The Bihar defeat could prove a fatal blow to the BJP’s campaign for the 2016 West Bengal Assembly elections. The party’s popularity was already showing a slide since the high of the 2014 Lok Sabha polls and the loss in the neighbouring state may seal its fate here.
West Bengal Chief Minister Mamata Banerjee, who had extended support to the Grand Alliance in the middle of the Bihar polls, was one of the first leaders to congratulate Nitish Kumar and Lalu Prasad on their victory.

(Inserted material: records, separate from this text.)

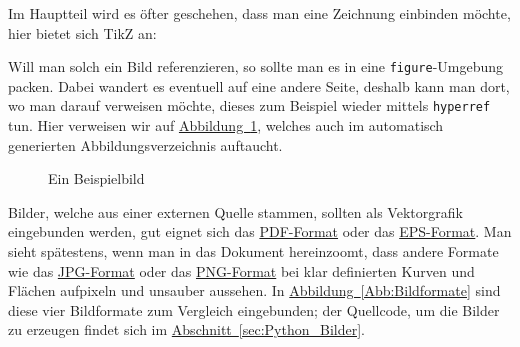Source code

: \documentclass[12pt]{article}
\theoremstyle{definition}
\numberwithin{equation}{section}
\begin{document}
Im Hauptteil wird es öfter geschehen, dass man eine Zeichnung
einbinden möchte, hier bietet sich TikZ an:
\begin{center}
\end{center}
Will man solch ein Bild referenzieren, so sollte man es in eine
\texttt{figure}-Umgebung packen. Dabei wandert es eventuell auf eine
andere Seite, deshalb kann man dort, wo man darauf verweisen möchte,
dieses zum Beispiel wieder mittels \texttt{hyperref} tun. Hier
verweisen wir auf
\hyperref[Abb:EinBeispielbild]{Abbildung~\ref*{Abb:EinBeispielbild}},
welches auch im automatisch generierten Abbildungsverzeichnis
auftaucht.
\begin{figure}[htb]
  \centering
  \caption{Ein Beispielbild}
  \label{Abb:EinBeispielbild}
\end{figure}
Bilder, welche aus einer externen Quelle stammen, sollten als
Vektorgrafik eingebunden werden, gut eignet sich das
\hyperref[Abb:PDF]{PDF-Format} oder das
\hyperref[Abb:EPS]{EPS-Format}. Man sieht spätestens, wenn man in das
Dokument hereinzoomt, dass andere Formate wie das
\hyperref[Abb:JPG]{JPG-Format} oder das \hyperref[Abb:PNG]{PNG-Format}
bei klar definierten Kurven und Flächen aufpixeln und unsauber
aussehen. In
\hyperref[Abb:Bildformate]{Abbildung~\ref*{Abb:Bildformate}} sind
diese vier Bildformate zum Vergleich eingebunden; der Quellcode, um
die Bilder zu erzeugen findet sich im
\hyperref[sec:Python_Bilder]{Abschnitt~\ref*{sec:Python_Bilder}}.
\end{document}
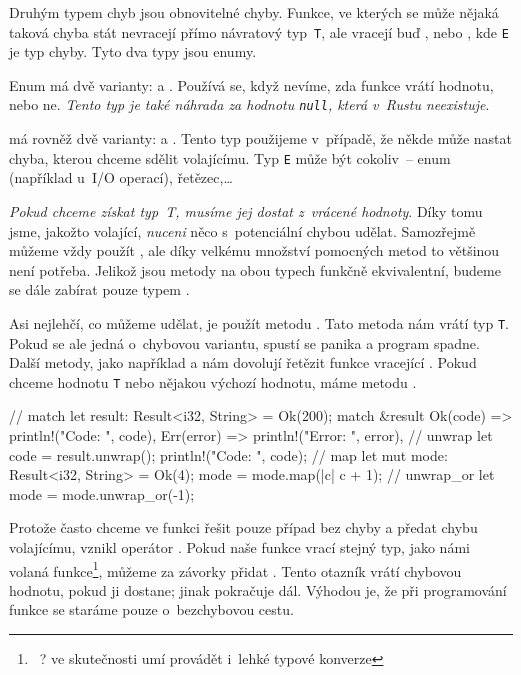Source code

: \documentclass[main.tex]{subfiles}
\begin{document}

Druhým typem chyb jsou obnovitelné chyby. Funkce, ve kterých se může nějaká taková chyba
stát nevracejí přímo návratový typ~\texttt{T}, ale vracejí buď , nebo
, kde \texttt{E} je typ chyby. Tyto dva typy jsou enumy.
\cite[sekce\,9.2]{thebook}

Enum  má dvě varianty:  a . Používá se, když
nevíme, zda funkce vrátí hodnotu, nebo ne. \emph{Tento typ je také náhrada za hodnotu
    \texttt{null}, která v~Rustu neexistuje}.

 má rovněž dvě varianty:  a . Tento typ
použijeme v~případě, že někde může nastat chyba, kterou chceme sdělit volajícímu. Typ
\texttt{E} může být cokoliv~-- enum (například u~I/O operací), řetězec,\dots


\emph{Pokud chceme získat typ~T, musíme jej dostat z~vrácené hodnoty}. Díky tomu jsme,
jakožto volající, \emph{nuceni} něco s~potenciální chybou udělat. Samozřejmě můžeme vždy použít , ale díky velkému množství pomocných metod to většinou není potřeba.
Jelikož jsou metody na obou typech funkčně ekvivalentní, budeme se dále zabírat pouze
typem .

Asi nejlehčí, co můžeme udělat, je použít metodu . Tato metoda nám vrátí typ
\texttt{T}. Pokud se ale jedná o~chybovou variantu, spustí se panika a program spadne.
Další metody, jako například  a  nám dovolují řetězit funkce
vracející . Pokud chceme hodnotu \texttt{T} nebo nějakou výchozí hodnotu,
máme metodu . \cite[result]{ruststd}

\obrazek
\begin{rustcode}
    // match
    let result: Result<i32, String> = Ok(200);
    match &result {
        Ok(code) => println!("Code: {}", code),
        Err(error) => println!("Error: {}", error),
    }
    // unwrap
    let code = result.unwrap();
    println!("Code: {}", code);
    // map
    let mut mode: Result<i32, String> = Ok(4);
    mode = mode.map(|c| c + 1);
    // unwrap\_or
    let mode = mode.unwrap_or(-1);
\end{rustcode}


Protože často chceme ve funkci řešit pouze případ bez chyby a předat chybu volajícímu,
vznikl operátor . Pokud naše funkce vrací stejný typ, jako námi volaná
funkce\footnote{~? ve skutečnosti umí provádět i~lehké typové konverze}, můžeme za
závorky přidat . Tento otazník vrátí chybovou hodnotu, pokud ji dostane; jinak
pokračuje dál. Výhodou je, že při programování funkce se staráme pouze o~bezchybovou
cestu. \cite[sekce\,9.2]{thebook}
\end{document}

“Congratulations Nitish Kumarji, Laluji and your full team. And all my Bihar brother and sisters. Victory of tolerance, defeat of intolerance,” she tweeted. This was followed by a tweet from Trinamool Congress national spokesperson Derek O Brien, who said, “BJP loses. India saved”.
This public expression of support is expected to stand the TMC in good stead, given that voters from Bihar make up 20-25 per cent of the voters in over 60 Assembly seats in West Bengal.
In the 2014 Lok Sabha polls, the BJP had increased its vote share by more than double (17 per cent, from 6-7 per cent earlier). However, it didn’t do well in the subsequent polls to the municipal and panchayat bodies.
WATCH VIDEO: Bihar Election Results: Editors’ Take
BJP leaders admitted in private that their organisational structure is in disarray and a large chunk of their new upper-caste Hindu support base may shift to the TMC.
Lalu, in fact, made a point of the BJP’s West Bengal hopes in his press conference after the Bihar results, saying that while the BJP was looking to get a foothold in Kolkata, the Mahagathbandhan had turned it back from Patna.
Siddhartha Nath Singh, the BJP national spokesperson, who also holds the charge of Bengal for the party, insisted that Bihar will not have any effect on Bengal. “It is a new turf, it is a new battle.”
But right now, the TMC looks very strong even on its own. Mamata has consolidated her Muslim support base (they make up over 30 per cent of the voters) and has been wooing Dalit/SC/ST voters.